[Date Prev][Date Next][Thread Prev][Thread Next][Date Index][Thread Index]

Re: Comments on draft-spagnolo-manet-ospf-design-00.txt



Tony and all,

Thanks for your comments.  Please see my response to
two of your comments below.


Tony Przygienda wrote:



Richard, Gary, Russ,

chewed my way through the recent threads and simulation results and here
are my 'meta'-comments.
From simple to hard:

a) The simulation is considering relatively-low-rate-of-neighbor-change
scenarios to jump to
the conclusion that incremental-hellos are of little value (as has been
observed by other people).
On one hand, I agree obviously with the argument that with higher
density of nodes can cause
much higher rates of neighbor change as well as neighbor numbers, on the
other hand, the
complexity of the proposals is low enough to make the incremental-hellos
a belts-and-suspenders
optimization kind of thing, even if the link bandwidth overhead will not
be staggering.
Finally, I didn't drill through the proof of TBRPF to have an opinion as
to the merits
of either proposal but Russ's stuff looks simple enough ;-)

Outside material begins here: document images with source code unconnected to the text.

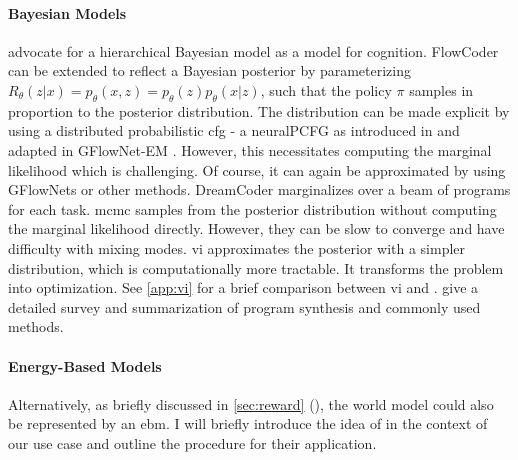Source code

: \paragraph*{Bayesian Models}
\citet{griffithsBayesianModelsCognition} advocate for a hierarchical Bayesian model as a model for cognition.
FlowCoder can be extended to reflect a Bayesian posterior by parameterizing $R_\theta(z|x) = p_\theta(x, z) = p_\theta(z)p_\theta(x|z)$, such that the policy $\pi$ samples in proportion to the posterior distribution. The distribution can be made explicit by using a distributed probabilistic \acrshort{cfg} - a neuralPCFG as introduced in \citet{kimCompoundProbabilisticContextFree2019} and adapted in GFlowNet-EM \cite{Hu_Malkin_Jain_Everett_Graikos_Bengio_2023}.
However, this necessitates computing the marginal likelihood which is challenging. Of course, it can again be approximated by using GFlowNets or other methods. 
DreamCoder marginalizes over a beam of programs for each task.
\acrfull{mcmc} samples from the posterior distribution without computing the marginal likelihood directly. However, they can be slow to converge and have difficulty with mixing modes.
\acrfull{vi} approximates the posterior with a simpler distribution, which is computationally more tractable. It transforms the problem into optimization. See \autoref{app:vi} for a brief comparison between \acrshort{vi} and . \citet{gulwaniProgramSynthesis2017} give a detailed survey and summarization of program synthesis and commonly used methods.

\paragraph*{Energy-Based Models}

Alternatively, as briefly discussed in \autoref{sec:reward} (), the world model could also be represented by an \acrlong{ebm}. I will briefly introduce the idea of  in the context of our use case and outline the procedure for their application.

Actually, the main problem with Cisco's Hello protocol is the
additional overhead due to the unicast Hello requests, and the unicast
replies to those requests. In dense, highly mobile networks, this can
generate a lot of additional packets (as I discussed in a previous
message) and can actually generate more overhead than full Hellos.
(In highly mobile networks, it is desirable to use a smaller Hello
Interval for faster response to topology changes, so it is important
to minimize the size of Hellos in such networks.)

The incremental Hello protocol of TBRPF does not generate any packets
in addition to the one Hello per Hello Interval, but reports each
neighbor change in at most 3 (or k) consecutive Hellos.

To see how much overhead can be reduced by using incremental
Hellos versus full Hellos, I ran some ns-2 simulations.
I compared the incremental Hello protocol of TBRPF (RFC 3684)
to a modification of this protocol which uses full Hellos
similar to OSPF (each seen neighbor is included in each Hello).
Both protocols were run over IP over IEEE 802.11 with rate 2 Mbps.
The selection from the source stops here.